Exercise prompt:
Stop after the line that contains "changing the"; until then, restate each line of the entries word for word from the very first.

:: Materials provided ::

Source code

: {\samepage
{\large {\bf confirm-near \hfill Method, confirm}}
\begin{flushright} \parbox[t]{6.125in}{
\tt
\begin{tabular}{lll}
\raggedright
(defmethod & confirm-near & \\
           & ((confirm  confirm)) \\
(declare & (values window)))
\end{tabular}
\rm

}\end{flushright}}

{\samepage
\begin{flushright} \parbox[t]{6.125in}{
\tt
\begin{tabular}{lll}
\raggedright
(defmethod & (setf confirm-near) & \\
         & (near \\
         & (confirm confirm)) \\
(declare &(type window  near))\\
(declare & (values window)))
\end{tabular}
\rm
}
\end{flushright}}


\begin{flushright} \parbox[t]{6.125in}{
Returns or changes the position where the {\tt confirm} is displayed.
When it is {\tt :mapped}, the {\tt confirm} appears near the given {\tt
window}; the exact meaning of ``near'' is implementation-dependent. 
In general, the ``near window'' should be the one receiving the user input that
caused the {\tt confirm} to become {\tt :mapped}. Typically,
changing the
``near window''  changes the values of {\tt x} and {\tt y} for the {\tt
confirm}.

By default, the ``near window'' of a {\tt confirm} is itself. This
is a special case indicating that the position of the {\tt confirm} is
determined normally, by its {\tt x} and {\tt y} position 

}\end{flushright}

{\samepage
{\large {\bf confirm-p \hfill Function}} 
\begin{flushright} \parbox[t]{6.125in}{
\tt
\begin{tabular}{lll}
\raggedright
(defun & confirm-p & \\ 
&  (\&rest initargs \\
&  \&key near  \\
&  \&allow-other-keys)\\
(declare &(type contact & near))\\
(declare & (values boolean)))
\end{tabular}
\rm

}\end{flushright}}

:::

Output for this exercise:
Source code

: {\samepage
{\large {\bf confirm-near \hfill Method, confirm}}
\begin{flushright} \parbox[t]{6.125in}{
\tt
\begin{tabular}{lll}
\raggedright
(defmethod & confirm-near & \\
           & ((confirm  confirm)) \\
(declare & (values window)))
\end{tabular}
\rm

}\end{flushright}}

{\samepage
\begin{flushright} \parbox[t]{6.125in}{
\tt
\begin{tabular}{lll}
\raggedright
(defmethod & (setf confirm-near) & \\
         & (near \\
         & (confirm confirm)) \\
(declare &(type window  near))\\
(declare & (values window)))
\end{tabular}
\rm
}
\end{flushright}}


\begin{flushright} \parbox[t]{6.125in}{
Returns or changes the position where the {\tt confirm} is displayed.
When it is {\tt :mapped}, the {\tt confirm} appears near the given {\tt
window}; the exact meaning of ``near'' is implementation-dependent. 
In general, the ``near window'' should be the one receiving the user input that
caused the {\tt confirm} to become {\tt :mapped}. Typically,
changing the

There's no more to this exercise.